Molecular and Cellular Effects of C-peptide—New Perspectives on an Old Peptide

1Department of Surgical Sciences, Section of Clinical Physiology, and Department of Medical Biochemistry and Biophysics, Karolinska Institutet, Stockholm, Sweden
2Creative Peptides, AB, P.O. Box 6753, Stockholm SE-113 85, Sweden

Received 23 January 2003; Accepted 2 April 2003

Copyright © 2004 Hindawi Publishing Corporation. This is an open access article distributed under the Creative Commons Attribution License, which permits unrestricted use, distribution, and reproduction in any medium, provided the original work is properly cited.
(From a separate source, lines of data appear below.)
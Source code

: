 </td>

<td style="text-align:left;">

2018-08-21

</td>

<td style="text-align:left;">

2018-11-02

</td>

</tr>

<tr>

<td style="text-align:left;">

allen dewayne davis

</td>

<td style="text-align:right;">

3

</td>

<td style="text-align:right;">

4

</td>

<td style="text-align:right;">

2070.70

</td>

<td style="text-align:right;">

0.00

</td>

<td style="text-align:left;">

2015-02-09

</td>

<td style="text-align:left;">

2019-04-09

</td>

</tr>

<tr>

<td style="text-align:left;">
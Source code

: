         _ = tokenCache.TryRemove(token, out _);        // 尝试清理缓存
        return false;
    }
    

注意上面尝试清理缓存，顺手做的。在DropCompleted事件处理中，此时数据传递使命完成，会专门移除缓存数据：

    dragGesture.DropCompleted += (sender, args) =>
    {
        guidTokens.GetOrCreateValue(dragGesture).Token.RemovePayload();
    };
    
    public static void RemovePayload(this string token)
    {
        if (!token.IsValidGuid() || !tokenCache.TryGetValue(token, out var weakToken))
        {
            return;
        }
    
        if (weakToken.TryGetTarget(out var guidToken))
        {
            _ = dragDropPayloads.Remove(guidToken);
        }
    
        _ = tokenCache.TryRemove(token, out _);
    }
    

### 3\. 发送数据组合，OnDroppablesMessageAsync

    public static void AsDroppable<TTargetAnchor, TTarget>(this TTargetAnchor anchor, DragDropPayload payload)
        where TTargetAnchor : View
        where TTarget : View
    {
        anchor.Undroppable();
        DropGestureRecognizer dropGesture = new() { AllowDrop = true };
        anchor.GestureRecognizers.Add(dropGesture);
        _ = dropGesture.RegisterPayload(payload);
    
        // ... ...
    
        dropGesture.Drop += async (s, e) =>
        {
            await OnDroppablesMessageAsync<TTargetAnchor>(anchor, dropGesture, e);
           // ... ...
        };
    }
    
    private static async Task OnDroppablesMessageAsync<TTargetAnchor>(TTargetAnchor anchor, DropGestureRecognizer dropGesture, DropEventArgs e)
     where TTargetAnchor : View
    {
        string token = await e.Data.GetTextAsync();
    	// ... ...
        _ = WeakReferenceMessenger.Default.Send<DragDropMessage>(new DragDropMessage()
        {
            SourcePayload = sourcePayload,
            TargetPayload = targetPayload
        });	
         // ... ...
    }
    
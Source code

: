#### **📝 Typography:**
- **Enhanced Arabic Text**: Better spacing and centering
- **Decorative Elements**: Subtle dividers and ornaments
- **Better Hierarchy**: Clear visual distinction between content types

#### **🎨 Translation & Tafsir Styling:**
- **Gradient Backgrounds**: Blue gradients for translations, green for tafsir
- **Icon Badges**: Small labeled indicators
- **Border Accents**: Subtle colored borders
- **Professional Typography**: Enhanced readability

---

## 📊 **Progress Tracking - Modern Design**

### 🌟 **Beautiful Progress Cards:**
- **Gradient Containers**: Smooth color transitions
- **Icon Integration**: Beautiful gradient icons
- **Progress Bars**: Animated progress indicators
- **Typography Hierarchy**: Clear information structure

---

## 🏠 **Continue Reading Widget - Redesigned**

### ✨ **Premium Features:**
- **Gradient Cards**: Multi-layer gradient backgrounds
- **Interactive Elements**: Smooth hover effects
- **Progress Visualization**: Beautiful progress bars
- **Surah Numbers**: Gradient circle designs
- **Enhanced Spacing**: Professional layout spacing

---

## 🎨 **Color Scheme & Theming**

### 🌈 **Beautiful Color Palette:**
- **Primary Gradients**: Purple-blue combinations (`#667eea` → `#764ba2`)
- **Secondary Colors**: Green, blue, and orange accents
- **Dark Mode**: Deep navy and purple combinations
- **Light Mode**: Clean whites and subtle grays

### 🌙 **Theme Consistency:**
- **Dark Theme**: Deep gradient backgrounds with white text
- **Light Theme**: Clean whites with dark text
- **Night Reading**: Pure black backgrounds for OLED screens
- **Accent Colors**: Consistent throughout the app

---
New results present C-peptide as a biologically active peptide hormone in its own right. Although C-peptide is formed from proinsulin and cosecreted with insulin, it is a separate entity with biochemical and physiological characteristics that differ from those of insulin. There is direct evidence of stereospecific binding of C-peptide to a cell surface receptor, which is different from those for insulin and other related hormones. The C-peptide binding site is most likely a G–protein–coupled receptor. The association constant for C-peptide binding is approximately 3 × 109M-1. Saturation of the binding occurs already at a concentration of about 1 nM, which explains why C-peptide effects are not observed in healthy subjects. Binding of C-peptide results in activation of Ca2+ and MAPK-dependent pathways and stimulation of Na+,K+-ATPase and eNOS activities. The latter 2 enzymes are both deficient in several tissues in type 1 diabetes. There is some evidence that C-peptide, and insulin may interact synergistically on the insulin signaling pathway. Clinical evidence suggests that replacement of C-peptide, together with regular insulin therapy, may be beneficial in patients with type 1 diabetes and serve to retard or prevent the development of long-term complications.